== Task to complete ==
In the listing below, every entry should be duplicated exactly.

== Listed records ==
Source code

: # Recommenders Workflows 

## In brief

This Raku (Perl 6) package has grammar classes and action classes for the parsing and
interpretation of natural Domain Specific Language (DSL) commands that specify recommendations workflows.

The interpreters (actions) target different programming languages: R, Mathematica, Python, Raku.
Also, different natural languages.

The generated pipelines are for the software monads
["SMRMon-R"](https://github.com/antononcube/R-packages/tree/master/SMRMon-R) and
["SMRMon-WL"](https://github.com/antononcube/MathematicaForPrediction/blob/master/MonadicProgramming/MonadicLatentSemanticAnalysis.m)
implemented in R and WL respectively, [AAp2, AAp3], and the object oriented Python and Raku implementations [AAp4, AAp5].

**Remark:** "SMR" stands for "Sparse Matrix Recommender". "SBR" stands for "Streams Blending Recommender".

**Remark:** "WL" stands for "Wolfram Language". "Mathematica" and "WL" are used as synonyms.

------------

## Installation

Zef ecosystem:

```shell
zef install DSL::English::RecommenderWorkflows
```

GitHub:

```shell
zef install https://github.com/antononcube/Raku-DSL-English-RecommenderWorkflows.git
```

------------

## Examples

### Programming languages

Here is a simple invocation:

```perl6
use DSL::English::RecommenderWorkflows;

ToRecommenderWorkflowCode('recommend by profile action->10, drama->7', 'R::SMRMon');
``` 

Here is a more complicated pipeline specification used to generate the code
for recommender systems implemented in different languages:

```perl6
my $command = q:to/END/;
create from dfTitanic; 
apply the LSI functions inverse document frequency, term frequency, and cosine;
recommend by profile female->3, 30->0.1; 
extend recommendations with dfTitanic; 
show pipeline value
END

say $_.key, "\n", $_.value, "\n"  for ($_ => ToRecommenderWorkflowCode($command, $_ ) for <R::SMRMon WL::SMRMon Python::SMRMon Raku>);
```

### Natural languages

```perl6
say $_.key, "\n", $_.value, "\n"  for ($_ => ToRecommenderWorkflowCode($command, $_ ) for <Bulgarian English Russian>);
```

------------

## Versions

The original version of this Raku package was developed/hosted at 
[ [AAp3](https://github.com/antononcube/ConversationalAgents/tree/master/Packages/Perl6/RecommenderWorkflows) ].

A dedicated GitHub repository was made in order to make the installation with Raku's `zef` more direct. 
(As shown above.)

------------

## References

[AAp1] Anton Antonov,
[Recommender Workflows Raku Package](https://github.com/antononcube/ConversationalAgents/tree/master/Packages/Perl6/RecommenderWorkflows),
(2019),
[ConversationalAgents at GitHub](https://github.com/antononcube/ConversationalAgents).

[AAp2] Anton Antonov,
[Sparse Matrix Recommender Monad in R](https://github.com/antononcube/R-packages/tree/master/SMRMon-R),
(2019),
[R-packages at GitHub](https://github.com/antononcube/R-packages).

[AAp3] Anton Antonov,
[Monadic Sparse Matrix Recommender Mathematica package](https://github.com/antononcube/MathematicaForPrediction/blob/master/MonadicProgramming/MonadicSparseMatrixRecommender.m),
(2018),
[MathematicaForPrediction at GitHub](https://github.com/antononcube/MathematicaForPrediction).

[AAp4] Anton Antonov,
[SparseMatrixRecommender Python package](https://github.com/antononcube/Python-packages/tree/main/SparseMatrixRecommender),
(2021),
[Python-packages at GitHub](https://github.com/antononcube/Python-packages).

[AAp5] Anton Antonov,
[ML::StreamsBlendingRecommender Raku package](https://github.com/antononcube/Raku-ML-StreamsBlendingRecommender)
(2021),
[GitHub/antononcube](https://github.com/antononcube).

== Result for this exercise ==
Source code

: # Recommenders Workflows 

## In brief

This Raku (Perl 6) package has grammar classes and action classes for the parsing and
interpretation of natural Domain Specific Language (DSL) commands that specify recommendations workflows.

The interpreters (actions) target different programming languages: R, Mathematica, Python, Raku.
Also, different natural languages.

The generated pipelines are for the software monads
["SMRMon-R"](https://github.com/antononcube/R-packages/tree/master/SMRMon-R) and
["SMRMon-WL"](https://github.com/antononcube/MathematicaForPrediction/blob/master/MonadicProgramming/MonadicLatentSemanticAnalysis.m)
implemented in R and WL respectively, [AAp2, AAp3], and the object oriented Python and Raku implementations [AAp4, AAp5].

**Remark:** "SMR" stands for "Sparse Matrix Recommender". "SBR" stands for "Streams Blending Recommender".

**Remark:** "WL" stands for "Wolfram Language". "Mathematica" and "WL" are used as synonyms.

------------

## Installation

Zef ecosystem:

```shell
zef install DSL::English::RecommenderWorkflows
```

GitHub:

```shell
zef install https://github.com/antononcube/Raku-DSL-English-RecommenderWorkflows.git
```

------------

## Examples

### Programming languages

Here is a simple invocation:

```perl6
use DSL::English::RecommenderWorkflows;

ToRecommenderWorkflowCode('recommend by profile action->10, drama->7', 'R::SMRMon');
``` 

Here is a more complicated pipeline specification used to generate the code
for recommender systems implemented in different languages:

```perl6
my $command = q:to/END/;
create from dfTitanic; 
apply the LSI functions inverse document frequency, term frequency, and cosine;
recommend by profile female->3, 30->0.1; 
extend recommendations with dfTitanic; 
show pipeline value
END

say $_.key, "\n", $_.value, "\n"  for ($_ => ToRecommenderWorkflowCode($command, $_ ) for <R::SMRMon WL::SMRMon Python::SMRMon Raku>);
```

### Natural languages

```perl6
say $_.key, "\n", $_.value, "\n"  for ($_ => ToRecommenderWorkflowCode($command, $_ ) for <Bulgarian English Russian>);
```

------------

## Versions

The original version of this Raku package was developed/hosted at 
[ [AAp3](https://github.com/antononcube/ConversationalAgents/tree/master/Packages/Perl6/RecommenderWorkflows) ].

A dedicated GitHub repository was made in order to make the installation with Raku's `zef` more direct. 
(As shown above.)

------------

## References

[AAp1] Anton Antonov,
[Recommender Workflows Raku Package](https://github.com/antononcube/ConversationalAgents/tree/master/Packages/Perl6/RecommenderWorkflows),
(2019),
[ConversationalAgents at GitHub](https://github.com/antononcube/ConversationalAgents).

[AAp2] Anton Antonov,
[Sparse Matrix Recommender Monad in R](https://github.com/antononcube/R-packages/tree/master/SMRMon-R),
(2019),
[R-packages at GitHub](https://github.com/antononcube/R-packages).

[AAp3] Anton Antonov,
[Monadic Sparse Matrix Recommender Mathematica package](https://github.com/antononcube/MathematicaForPrediction/blob/master/MonadicProgramming/MonadicSparseMatrixRecommender.m),
(2018),
[MathematicaForPrediction at GitHub](https://github.com/antononcube/MathematicaForPrediction).

[AAp4] Anton Antonov,
[SparseMatrixRecommender Python package](https://github.com/antononcube/Python-packages/tree/main/SparseMatrixRecommender),
(2021),
[Python-packages at GitHub](https://github.com/antononcube/Python-packages).

[AAp5] Anton Antonov,
[ML::StreamsBlendingRecommender Raku package](https://github.com/antononcube/Raku-ML-StreamsBlendingRecommender)
(2021),
[GitHub/antononcube](https://github.com/antononcube).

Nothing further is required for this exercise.